• [TASK DETAILS] Of the entries below, return exactly those lines that fall between the one containing "we outline the" and the one containing "contributes to the", the two end lines included.

(Rendered images with source text)
***

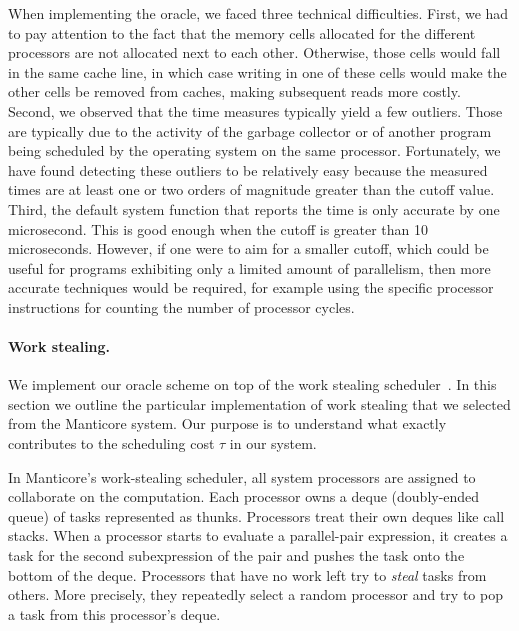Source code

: When implementing the oracle, we faced three technical difficulties.
First, we had to pay attention to the fact that the memory cells
allocated for the different processors are not allocated next to each
other. Otherwise, those cells would fall in the same cache line, in
which case writing in one of these cells would make the other cells be
removed from caches, making subsequent reads more costly.  Second, we
observed that the time measures typically yield a few outliers.  Those
are typically due to the activity of the garbage collector or of
another program being scheduled by the operating system on the same
processor.  Fortunately, we have found detecting these outliers to be
relatively easy because the measured times are at least one or two
orders of magnitude greater than the cutoff value.  Third, the default
system function that reports the time is only accurate by one
microsecond. This is good enough when the cutoff is greater than 10
microseconds.  However, if one were to aim for a smaller cutoff, which
could be useful for programs exhibiting only a limited amount of
parallelism, then more accurate techniques would be required, for
example using the specific processor instructions for counting the
number of processor cycles.

\paragraph{Work stealing.}

We implement our oracle scheme on top of the work stealing
scheduler~\cite{BlumofeWorkStealing}. In this section we outline the
particular implementation of work stealing that we selected from the
Manticore system. Our purpose is to understand what exactly
contributes to the scheduling cost $\tau$ in our system.

In Manticore's work-stealing scheduler, all system processors are
assigned to collaborate on the computation. Each processor owns a
deque (doubly-ended queue) of tasks represented as thunks. Processors
treat their own deques like call stacks.  When a processor starts to
evaluate a parallel-pair expression, it creates a task for the second
subexpression of the pair and pushes the task onto the bottom of the
deque. Processors that have no work left try to 
{\em steal} tasks from others. More precisely, they repeatedly select 
a random processor and try to pop a task from this processor's deque. 

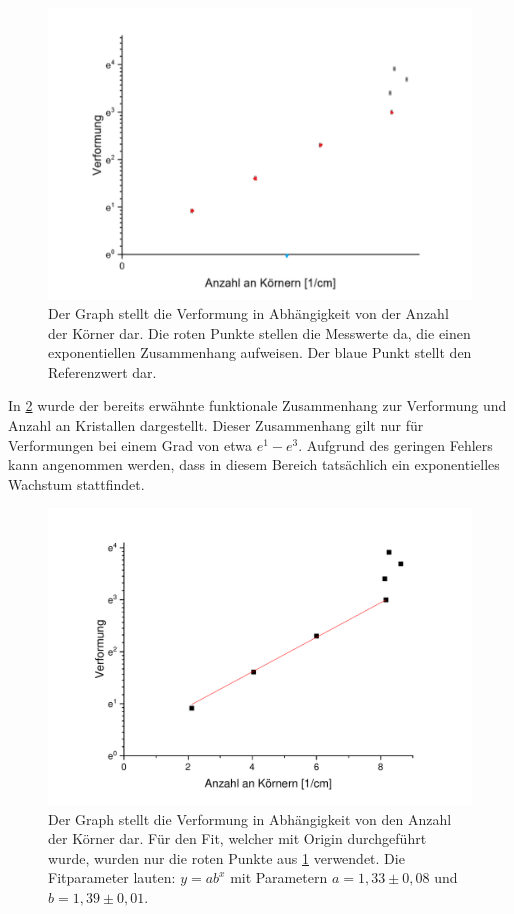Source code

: \documentclass[
	a4paper,
	12pt,
	pagesize,
	ngerman
]{scrartcl}
\begin{document}
\begin{figure}[h!]
    \centering
    \includegraphics[scale = 0.6]{te.png}
    \caption{Der Graph stellt die Verformung in Abhängigkeit von der Anzahl der Körner dar. Die roten Punkte stellen die Messwerte da, die einen exponentiellen Zusammenhang aufweisen. Der blaue Punkt stellt den Referenzwert dar.}
    \label{A2}
\end{figure}
In \cref{A3} wurde der bereits erwähnte funktionale Zusammenhang zur Verformung und Anzahl an Kristallen dargestellt. Dieser Zusammenhang gilt nur für Verformungen bei einem Grad von etwa $e^1 - e^3$. Aufgrund des geringen Fehlers kann angenommen werden, dass in diesem Bereich tatsächlich ein exponentielles Wachstum stattfindet.
\begin{figure}[h!]
    \centering
    \includegraphics[scale = 0.6]{fitfit.pdf}
    \caption{Der Graph stellt die Verformung in Abhängigkeit von den Anzahl der Körner dar. Für den Fit, welcher mit Origin durchgeführt wurde, wurden nur die roten Punkte aus \cref{A2} verwendet. Die Fitparameter lauten:
    $y=ab^x$ mit Parametern $a=1,33\pm 0,08$ und $b = 1,39 \pm 0,01$.}
    \label{A3}
\end{figure}
\end{document}
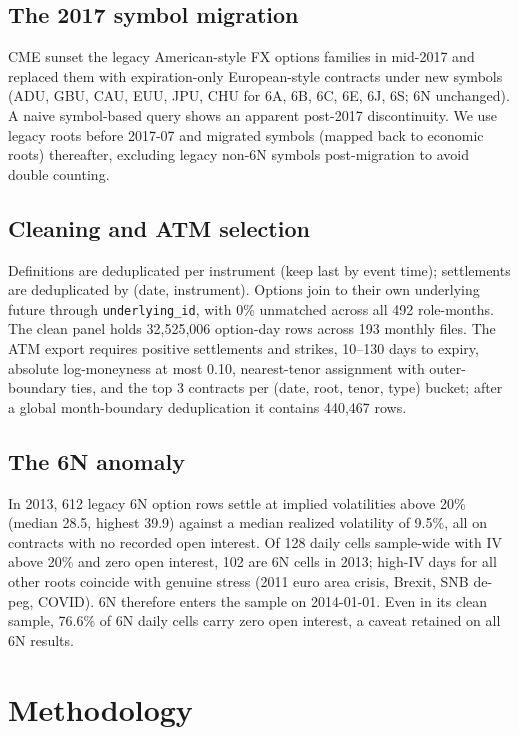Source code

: \documentclass[10pt,twocolumn]{article}
\begin{document}
\subsection{The 2017 symbol migration}
CME sunset the legacy American-style FX options families in mid-2017 and replaced them with expiration-only European-style contracts under new symbols (ADU, GBU, CAU, EUU, JPU, CHU for 6A, 6B, 6C, 6E, 6J, 6S; 6N unchanged). A naive symbol-based query shows an apparent post-2017 discontinuity. We use legacy roots before 2017-07 and migrated symbols (mapped back to economic roots) thereafter, excluding legacy non-6N symbols post-migration to avoid double counting.

\subsection{Cleaning and ATM selection}
Definitions are deduplicated per instrument (keep last by event time); settlements are deduplicated by (date, instrument). Options join to their own underlying future through \texttt{underlying\_id}, with 0\% unmatched across all 492 role-months. The clean panel holds 32{,}525{,}006 option-day rows across 193 monthly files. The ATM export requires positive settlements and strikes, 10--130 days to expiry, absolute log-moneyness at most 0.10, nearest-tenor assignment with outer-boundary ties, and the top 3 contracts per (date, root, tenor, type) bucket; after a global month-boundary deduplication it contains 440{,}467 rows.

\subsection{The 6N anomaly}
\label{sec:6n}
In 2013, 612 legacy 6N option rows settle at implied volatilities above 20\% (median 28.5, highest 39.9) against a median realized volatility of 9.5\%, all on contracts with no recorded open interest. Of 128 daily cells sample-wide with IV above 20\% and zero open interest, 102 are 6N cells in 2013; high-IV days for all other roots coincide with genuine stress (2011 euro area crisis, Brexit, SNB de-peg, COVID). 6N therefore enters the sample on 2014-01-01. Even in its clean sample, 76.6\% of 6N daily cells carry zero open interest, a caveat retained on all 6N results.

\section{Methodology}
\end{document}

***

• [RESPONSE FOR THIS EXERCISE]
scheduler~\cite{BlumofeWorkStealing}. In this section we outline the
particular implementation of work stealing that we selected from the
Manticore system. Our purpose is to understand what exactly
contributes to the scheduling cost $\tau$ in our system.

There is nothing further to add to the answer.